Town Council’s Ordinance Committee discussed the problem Monday. Le Vine chairs the panel. Town Manager Judson Rex told the committee that each growing season Strasburg receives complaints for approximately 100-150 properties about tall grass. Town Attorney Nathan Miller also has been asked to look at how Strasburg can streamline the notification process for violations of all ordinances.

“Then there’s the question of chronic offenders and this is a difficult thing to define — there’s a willful disobedience of the ordinance, those people who seem to be ‘playing games’ with the system and pushing it to the limits,” Le Vine said. “How can we deal with those people without imposing an undue burden on the people who are trying their best to do things?”

Violations of the tall-grass rule make up the greatest number of notices the town issues, Rex said.

“You know 12 inches is awfully high and if you have a pretty long notice period before folks have to have their grass cut, it’s already at 12 inches and it’s going to get even taller and longer and kind of run into problems,” Rex said.

Tall grass can attract undesired animals, he added.

Strasburg sends a first notice to a violator and allows the resident or property owner 10 days to cut the grass. If the violation continues, the town sends a second notice by registered mail and allows another 10 days to comply.

“We just got to looking into it and said we could probably speed things up in terms of getting people into compliance,” Rex said.

Strasburg code allows the town to cut the grass when a property fails to comply. The town can charge the property owner for the cost of the work.

Rex estimates the cost to cut the grass at about $200 depending on the size of the lot. State and town code allow Strasburg to charge an administrative fee. The town can place a lien on the property should the owner fail to pay the bill.

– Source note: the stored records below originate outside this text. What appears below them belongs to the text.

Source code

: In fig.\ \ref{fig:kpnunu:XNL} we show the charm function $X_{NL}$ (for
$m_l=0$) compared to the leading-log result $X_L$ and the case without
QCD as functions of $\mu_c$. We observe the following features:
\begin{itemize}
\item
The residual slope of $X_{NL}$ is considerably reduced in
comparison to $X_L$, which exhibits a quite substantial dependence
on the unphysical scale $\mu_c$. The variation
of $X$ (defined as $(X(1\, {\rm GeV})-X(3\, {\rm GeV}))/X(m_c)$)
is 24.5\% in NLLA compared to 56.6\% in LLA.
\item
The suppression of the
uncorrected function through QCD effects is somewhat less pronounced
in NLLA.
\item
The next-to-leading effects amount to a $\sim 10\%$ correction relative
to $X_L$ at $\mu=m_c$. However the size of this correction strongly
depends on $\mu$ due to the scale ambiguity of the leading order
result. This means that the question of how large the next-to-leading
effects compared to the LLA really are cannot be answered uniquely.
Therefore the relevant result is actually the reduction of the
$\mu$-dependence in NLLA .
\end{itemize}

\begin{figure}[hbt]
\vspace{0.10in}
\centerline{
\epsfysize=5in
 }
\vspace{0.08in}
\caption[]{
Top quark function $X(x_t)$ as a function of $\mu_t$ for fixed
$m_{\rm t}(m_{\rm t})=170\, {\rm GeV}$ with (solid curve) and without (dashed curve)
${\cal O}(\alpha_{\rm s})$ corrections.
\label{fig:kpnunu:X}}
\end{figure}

Strasburg hasn’t had to take anyone to court, he said.

“I think that folks agree that if my neighbor’s got some tall grass it’s really a nuisance,” Rex said. “I think most people just want it taken care of so that really hasn’t come up as an issue, surprisingly.”

Tall grass rules, fines and the notification process for violations differ among towns and counties in the region.

Shenandoah County does not have an ordinance that specifically regulates grass height. Zoning Administrator Joyce Fadeley said Wednesday that the county code regulates tall grass through its nuisance ordinance. The Sheriff’s Office and the Health Department investigate nuisances. The Health Department can enforce the nuisance ordinance should tall grass create a health threat by harboring vermin, Fadeley explained.

Mount Jackson allows grass to grow up to 12 inches while Woodstock limits growth to 10 inches. Mount Jackson gives a property owner 10 days to comply if found in violation of the rule while Woodstock allows seven days.

Warren County and Front Royal allow grass height up to 15 inches. In Warren County’s case, only two areas have an ordinance that addresses tall grass — Blue Ridge Shadows and Henselstone Woods. The county’s Planning and Zoning Department regulates the ordinance as it applies in those areas, Building Official David Beahm said.

Frederick County allows grass to grow to 18 inches. Stephens City allows grass up to 12 inches; Middletown up to 10 inches.